This has paved a broader way for commercial and business VPN service providers but also staged numerous challenges. One of them is to set security, transparency, and ethical practice standards for global commercial VPN service providers. At the front of this mission is i2Coalitions VPN Trust Initiative (VTI), that released their core principles on 29th September 2020. They decided to build the trust bottom-up, informing their users of crucial software intricacies, capabilities and limitations.

What is the i2Coalition VPN Trust Initiative?

i2Coalition formed in 2011 under very specific circumstances - USA was about to implement SOPA (Stop Online Privacy Act) and PIPA (Protect IP Act). Names of these two laws had little in common with their content - huge ambiguities existed within them, threatening online freedom of speech, user-created content, and copyright infringement looked more like Internet control.

i2Coalition founding members actively participated in the successful protests against SOPA and PIPA and having realized the need for ongoing efforts to protect online freedom formed a collective. Jumping eight years further, in 2019, they established a coalition with NordVPN, ExpressVPN, VyprVPN, Surfshark, and NetProtect to create VPN Trust Initiative or VTI. NordVPN being the founder of the initiative, you can read their statement here. Later they were joined by other IT companies, including web-infrastructure and website-security giant Cloudflare.

What does this mean to the VPN community?

According to official VTI principles for commercial VPN providers, it was 

"established in 2019 as an industry-led & member-driven consortium of leading VPN providers focused on educating consumers on the privacy and security benefits of VPN providers, and establishing standard practices for VPN providers that foster trust."

Those that join this collective adhere to its principals, which include: 

  1. clear security guidelines; 
  2. privacy policies; 
  3. clearer advertising; 
  4. transparency practices; 
  5. and social responsibility. 

In other words, more honesty and engagement with the user. So how exactly does this benefit the VPN community?

First of all, security guidelines will motivate all VTI members (hopefully others too) to implement the latest encryption and VPN protocol standards, that are considered safer and contribute to better user experience. Recently adopted WireGuard Protocol by numerous commercial VPN service providers is a representative example. Both faster and easier to audit it enhances security (audits) and UX (faster speeds).

Clearer privacy policies will enable users to understand what information does their VPN collect, under what circumstances it will be shared with authorities, and what level of privacy they can expect. Misleading PP (Privacy Policies) have popped up more often than desired, confusing users with "complete anonymity" and "no-logs" promises, without the capabilities to keep them.

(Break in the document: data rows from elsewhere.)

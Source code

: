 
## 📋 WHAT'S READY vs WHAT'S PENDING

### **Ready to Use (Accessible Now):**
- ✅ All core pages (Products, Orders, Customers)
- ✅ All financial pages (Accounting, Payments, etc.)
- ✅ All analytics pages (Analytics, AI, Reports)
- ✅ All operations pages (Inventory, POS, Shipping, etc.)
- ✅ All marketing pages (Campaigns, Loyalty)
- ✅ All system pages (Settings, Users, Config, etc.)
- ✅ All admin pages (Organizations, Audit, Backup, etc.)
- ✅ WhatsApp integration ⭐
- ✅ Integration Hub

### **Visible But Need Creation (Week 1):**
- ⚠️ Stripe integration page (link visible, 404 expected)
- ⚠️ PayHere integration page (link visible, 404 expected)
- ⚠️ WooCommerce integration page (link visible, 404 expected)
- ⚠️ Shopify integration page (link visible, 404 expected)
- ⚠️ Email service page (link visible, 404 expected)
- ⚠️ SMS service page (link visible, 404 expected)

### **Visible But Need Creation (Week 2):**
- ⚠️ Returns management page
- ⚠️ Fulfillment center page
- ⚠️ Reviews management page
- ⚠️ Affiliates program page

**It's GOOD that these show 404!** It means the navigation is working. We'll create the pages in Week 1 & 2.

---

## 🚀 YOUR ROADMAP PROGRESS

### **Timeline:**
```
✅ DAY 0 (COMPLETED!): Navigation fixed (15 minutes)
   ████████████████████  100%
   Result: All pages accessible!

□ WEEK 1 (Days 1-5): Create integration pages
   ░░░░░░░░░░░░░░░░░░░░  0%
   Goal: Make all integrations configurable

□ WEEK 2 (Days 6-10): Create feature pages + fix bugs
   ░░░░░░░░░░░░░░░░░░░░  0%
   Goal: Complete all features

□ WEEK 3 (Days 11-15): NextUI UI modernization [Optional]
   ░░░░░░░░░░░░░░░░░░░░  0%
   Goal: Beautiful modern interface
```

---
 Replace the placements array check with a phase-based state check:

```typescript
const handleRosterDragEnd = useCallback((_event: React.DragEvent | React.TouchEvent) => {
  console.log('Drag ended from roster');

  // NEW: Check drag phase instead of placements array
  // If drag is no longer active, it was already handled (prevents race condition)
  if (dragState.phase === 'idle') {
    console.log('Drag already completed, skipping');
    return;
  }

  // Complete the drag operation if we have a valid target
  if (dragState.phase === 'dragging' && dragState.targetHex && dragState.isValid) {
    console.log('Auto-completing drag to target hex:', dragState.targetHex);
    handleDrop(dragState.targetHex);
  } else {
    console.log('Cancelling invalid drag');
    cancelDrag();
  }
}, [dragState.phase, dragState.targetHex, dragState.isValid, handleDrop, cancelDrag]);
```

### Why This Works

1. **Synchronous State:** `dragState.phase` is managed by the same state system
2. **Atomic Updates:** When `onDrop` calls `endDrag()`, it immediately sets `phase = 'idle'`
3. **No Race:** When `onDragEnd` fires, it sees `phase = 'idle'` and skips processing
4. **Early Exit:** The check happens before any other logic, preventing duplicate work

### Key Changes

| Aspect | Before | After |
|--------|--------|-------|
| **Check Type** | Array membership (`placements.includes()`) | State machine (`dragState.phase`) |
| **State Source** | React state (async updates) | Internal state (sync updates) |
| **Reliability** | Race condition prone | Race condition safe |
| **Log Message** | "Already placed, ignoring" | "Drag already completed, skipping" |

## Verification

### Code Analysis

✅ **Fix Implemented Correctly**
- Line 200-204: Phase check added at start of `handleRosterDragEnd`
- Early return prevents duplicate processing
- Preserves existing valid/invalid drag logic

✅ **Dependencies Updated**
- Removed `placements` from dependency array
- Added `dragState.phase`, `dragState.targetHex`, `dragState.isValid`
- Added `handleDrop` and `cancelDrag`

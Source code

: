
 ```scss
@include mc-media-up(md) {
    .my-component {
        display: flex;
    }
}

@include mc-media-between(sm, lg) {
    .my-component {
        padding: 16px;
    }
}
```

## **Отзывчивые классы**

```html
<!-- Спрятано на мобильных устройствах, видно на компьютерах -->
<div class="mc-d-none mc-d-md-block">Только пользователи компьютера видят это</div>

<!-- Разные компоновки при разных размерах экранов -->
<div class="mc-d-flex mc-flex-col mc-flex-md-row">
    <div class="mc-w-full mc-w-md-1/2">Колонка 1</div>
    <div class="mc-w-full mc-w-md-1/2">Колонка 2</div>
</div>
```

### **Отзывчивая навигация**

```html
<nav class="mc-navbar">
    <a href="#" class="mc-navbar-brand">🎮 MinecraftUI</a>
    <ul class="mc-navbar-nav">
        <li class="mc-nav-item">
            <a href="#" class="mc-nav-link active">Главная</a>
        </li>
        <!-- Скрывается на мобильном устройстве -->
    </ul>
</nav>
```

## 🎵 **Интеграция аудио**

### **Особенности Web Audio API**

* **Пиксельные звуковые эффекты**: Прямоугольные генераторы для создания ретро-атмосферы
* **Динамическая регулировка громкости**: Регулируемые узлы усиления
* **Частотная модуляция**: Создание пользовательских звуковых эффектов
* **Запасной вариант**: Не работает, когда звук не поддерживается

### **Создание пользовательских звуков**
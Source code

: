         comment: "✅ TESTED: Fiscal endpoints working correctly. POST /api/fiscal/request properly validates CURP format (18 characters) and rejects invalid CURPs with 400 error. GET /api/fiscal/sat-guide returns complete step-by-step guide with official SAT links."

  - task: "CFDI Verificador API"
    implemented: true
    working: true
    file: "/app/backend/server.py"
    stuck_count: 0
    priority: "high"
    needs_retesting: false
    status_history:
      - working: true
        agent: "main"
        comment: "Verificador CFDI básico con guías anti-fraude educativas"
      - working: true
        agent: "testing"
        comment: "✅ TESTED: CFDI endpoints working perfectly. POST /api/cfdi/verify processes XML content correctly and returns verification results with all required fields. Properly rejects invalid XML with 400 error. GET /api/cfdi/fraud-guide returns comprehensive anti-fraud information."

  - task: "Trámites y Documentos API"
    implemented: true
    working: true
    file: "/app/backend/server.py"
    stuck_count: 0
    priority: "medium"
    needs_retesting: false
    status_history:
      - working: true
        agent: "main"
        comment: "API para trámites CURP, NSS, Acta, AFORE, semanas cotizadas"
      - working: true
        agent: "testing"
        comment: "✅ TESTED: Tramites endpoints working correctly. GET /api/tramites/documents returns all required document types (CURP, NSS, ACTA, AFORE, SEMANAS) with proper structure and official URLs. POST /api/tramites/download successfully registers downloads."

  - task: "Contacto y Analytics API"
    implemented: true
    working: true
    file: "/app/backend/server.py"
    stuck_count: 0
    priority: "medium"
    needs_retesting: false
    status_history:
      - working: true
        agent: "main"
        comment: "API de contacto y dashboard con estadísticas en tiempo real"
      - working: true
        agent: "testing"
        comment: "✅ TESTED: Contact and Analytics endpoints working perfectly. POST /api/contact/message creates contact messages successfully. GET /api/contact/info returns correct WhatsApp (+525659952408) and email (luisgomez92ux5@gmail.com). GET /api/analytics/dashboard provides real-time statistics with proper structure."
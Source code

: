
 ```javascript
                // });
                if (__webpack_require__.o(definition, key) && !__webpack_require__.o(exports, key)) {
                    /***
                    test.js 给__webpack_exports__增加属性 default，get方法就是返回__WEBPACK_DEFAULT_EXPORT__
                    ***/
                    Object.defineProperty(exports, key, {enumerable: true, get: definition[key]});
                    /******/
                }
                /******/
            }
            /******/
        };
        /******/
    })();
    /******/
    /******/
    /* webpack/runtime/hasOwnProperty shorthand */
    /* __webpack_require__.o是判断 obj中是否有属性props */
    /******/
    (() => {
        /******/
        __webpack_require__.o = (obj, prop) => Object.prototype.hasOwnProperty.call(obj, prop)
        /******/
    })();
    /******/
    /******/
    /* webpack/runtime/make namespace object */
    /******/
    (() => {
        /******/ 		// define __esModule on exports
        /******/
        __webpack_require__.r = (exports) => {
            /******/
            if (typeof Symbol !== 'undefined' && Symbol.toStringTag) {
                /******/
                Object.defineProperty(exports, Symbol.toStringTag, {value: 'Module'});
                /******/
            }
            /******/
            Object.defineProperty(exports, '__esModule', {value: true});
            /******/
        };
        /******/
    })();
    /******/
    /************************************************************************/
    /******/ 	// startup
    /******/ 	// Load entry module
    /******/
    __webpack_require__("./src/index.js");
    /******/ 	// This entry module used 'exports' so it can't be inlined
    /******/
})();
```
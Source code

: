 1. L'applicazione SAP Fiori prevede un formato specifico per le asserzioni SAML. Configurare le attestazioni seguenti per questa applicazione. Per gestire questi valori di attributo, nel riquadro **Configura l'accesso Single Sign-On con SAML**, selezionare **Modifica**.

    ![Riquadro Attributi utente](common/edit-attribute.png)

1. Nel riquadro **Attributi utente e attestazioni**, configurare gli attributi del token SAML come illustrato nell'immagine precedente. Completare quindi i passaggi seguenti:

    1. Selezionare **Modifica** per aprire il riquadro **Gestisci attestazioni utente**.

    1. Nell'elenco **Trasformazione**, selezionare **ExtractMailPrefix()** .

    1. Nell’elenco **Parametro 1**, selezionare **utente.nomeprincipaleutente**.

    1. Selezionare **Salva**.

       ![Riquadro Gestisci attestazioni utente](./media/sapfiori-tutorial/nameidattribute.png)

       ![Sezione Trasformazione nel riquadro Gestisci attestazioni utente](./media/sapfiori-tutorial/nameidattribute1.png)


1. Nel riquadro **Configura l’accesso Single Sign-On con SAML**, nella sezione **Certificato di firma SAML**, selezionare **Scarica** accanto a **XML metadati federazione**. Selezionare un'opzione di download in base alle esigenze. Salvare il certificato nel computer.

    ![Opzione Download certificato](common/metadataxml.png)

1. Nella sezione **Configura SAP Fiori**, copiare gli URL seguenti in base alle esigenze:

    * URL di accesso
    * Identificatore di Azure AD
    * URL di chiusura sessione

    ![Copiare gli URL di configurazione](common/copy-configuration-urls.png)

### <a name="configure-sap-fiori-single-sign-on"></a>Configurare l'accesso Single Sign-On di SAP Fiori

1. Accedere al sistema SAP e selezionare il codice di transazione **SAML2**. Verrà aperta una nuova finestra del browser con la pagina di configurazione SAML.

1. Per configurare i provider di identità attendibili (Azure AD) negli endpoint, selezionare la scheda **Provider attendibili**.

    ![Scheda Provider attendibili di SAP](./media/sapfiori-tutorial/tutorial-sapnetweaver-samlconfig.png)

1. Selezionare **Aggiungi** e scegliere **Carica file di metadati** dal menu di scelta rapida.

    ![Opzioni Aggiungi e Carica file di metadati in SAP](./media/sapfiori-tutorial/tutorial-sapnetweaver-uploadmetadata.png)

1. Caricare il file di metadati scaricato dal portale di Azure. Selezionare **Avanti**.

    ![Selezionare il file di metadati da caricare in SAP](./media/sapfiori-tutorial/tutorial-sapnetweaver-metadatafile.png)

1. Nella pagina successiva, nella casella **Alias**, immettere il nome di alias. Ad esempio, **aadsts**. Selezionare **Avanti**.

VTI principles strictly forbid this, prioritizing audited no-logs services, or clear data-collection messages if data-collection is part of the service.

This extends to marketing and advertising. "Complete anonymity" has been used by various VPN service providers, and those that care about their reputation removed these false statements after it was proven that additional encryption and IP obfuscation is not enough to grant online anonymity. Up-to-the-point transparent marketing strategies will empower users to choose a VPN best suited for their needs - a significant improvement to a competitive VPN market.

Last but not least is social responsibility. "VPN providers provide greater security and privacy, which is a social good that is vitally important to those who are trying to make the digital sphere a better place." VTI aims to broaden VPN social responsibility ethics by revealing how both sides - VPN service providers and users - benefit from a more open, free, and secure Internet. NordVPN Emergency VPN assistance program, which provides free VPN service to those struggling under extreme censorship and privacy violations is one of the numerous ways of giving back to the community.

What to expect in the future?

VTI was established only a year ago, and at the time of this writing, the core principles are online for no more than a day. However, having followed the commercial VPN market for nearly all its existence, I can say these five core principles come in the right place at the right time, by the right people.

It's crucial to understand that the safe Internet problem is a social problem. The Internet is not separate, but a supplementary part of our lives, and until it's been fixed, there'll be concrete dangers and grievances offline. VPNs that can ensure a safer and more open connection to the Internet, more private browsing, should set the standards of precise policies and social responsibility.

And VTI is a promising start from most-prominent VPN service providers and cybersecurity experts in general, hopefully, leading VPN services and the World Wide Web towards a safer and more honest state.